[Source data]
-.-.-

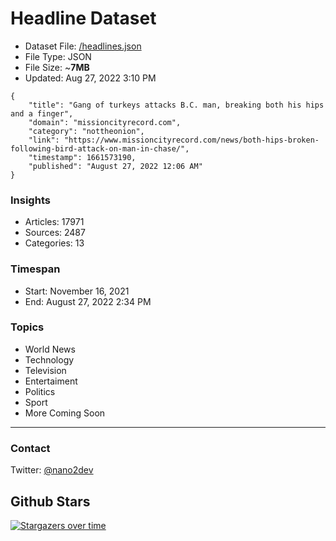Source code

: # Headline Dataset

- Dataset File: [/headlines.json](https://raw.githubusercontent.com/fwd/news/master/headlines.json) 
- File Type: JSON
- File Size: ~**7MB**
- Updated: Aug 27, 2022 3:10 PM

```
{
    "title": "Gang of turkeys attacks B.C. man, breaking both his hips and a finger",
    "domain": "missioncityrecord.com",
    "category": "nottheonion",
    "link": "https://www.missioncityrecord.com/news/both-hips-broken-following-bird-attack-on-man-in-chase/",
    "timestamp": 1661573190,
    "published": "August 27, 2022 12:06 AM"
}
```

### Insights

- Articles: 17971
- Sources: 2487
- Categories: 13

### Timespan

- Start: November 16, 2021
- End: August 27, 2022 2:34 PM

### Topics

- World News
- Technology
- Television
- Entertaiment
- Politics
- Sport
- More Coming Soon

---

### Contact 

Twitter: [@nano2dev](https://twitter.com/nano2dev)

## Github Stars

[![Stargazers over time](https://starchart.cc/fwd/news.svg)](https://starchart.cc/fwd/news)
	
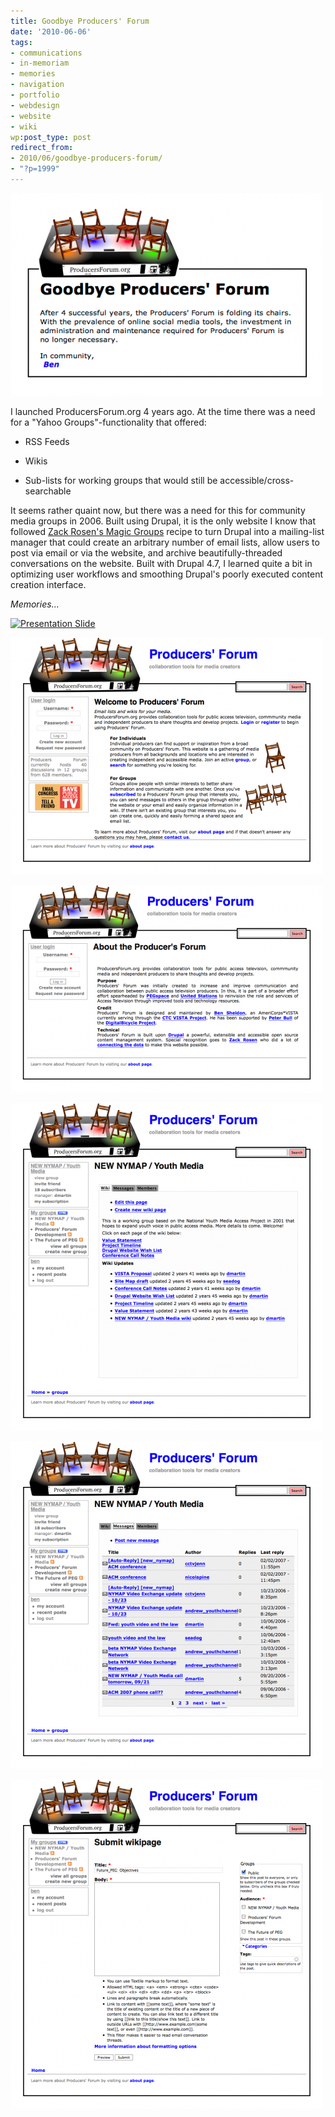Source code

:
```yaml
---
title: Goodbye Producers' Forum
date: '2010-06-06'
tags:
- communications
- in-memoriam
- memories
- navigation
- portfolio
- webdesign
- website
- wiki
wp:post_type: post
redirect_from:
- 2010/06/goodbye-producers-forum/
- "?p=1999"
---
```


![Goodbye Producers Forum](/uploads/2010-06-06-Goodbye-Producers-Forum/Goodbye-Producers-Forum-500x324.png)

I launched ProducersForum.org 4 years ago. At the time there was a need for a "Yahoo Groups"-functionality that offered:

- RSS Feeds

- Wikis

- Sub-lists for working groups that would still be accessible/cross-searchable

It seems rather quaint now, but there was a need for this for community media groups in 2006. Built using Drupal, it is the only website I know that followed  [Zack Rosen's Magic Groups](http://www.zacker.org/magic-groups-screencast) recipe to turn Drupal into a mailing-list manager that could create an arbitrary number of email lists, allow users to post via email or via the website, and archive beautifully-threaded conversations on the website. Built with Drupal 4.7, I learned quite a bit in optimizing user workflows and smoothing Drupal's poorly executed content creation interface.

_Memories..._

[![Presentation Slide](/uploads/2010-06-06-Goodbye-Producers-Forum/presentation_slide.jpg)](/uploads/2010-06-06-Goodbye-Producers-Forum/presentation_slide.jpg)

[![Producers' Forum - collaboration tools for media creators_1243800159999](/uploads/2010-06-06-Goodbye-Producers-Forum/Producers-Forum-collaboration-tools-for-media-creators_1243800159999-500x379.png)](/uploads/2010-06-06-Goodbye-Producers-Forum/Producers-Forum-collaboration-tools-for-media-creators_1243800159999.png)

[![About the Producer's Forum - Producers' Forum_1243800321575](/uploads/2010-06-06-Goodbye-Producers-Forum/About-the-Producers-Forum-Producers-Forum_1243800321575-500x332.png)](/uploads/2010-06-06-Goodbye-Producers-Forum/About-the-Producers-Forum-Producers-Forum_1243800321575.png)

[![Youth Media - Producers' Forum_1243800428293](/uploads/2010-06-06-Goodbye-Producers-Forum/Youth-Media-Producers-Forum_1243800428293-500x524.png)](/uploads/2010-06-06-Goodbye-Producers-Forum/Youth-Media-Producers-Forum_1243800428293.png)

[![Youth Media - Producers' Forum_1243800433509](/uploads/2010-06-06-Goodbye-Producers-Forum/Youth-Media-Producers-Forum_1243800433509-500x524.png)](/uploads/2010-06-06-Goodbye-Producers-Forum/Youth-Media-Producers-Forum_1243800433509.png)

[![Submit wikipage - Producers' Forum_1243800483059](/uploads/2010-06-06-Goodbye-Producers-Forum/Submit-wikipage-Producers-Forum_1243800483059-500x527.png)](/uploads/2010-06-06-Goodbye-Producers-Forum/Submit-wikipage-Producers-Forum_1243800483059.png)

-.-.-

**WHAT IS NEEDED:**
Return a copy of each line in the entries that carries the string "hips".

**WRITTEN ANSWER:**
    "title": "Gang of turkeys attacks B.C. man, breaking both his hips and a finger",
    "link": "https://www.missioncityrecord.com/news/both-hips-broken-following-bird-attack-on-man-in-chase/",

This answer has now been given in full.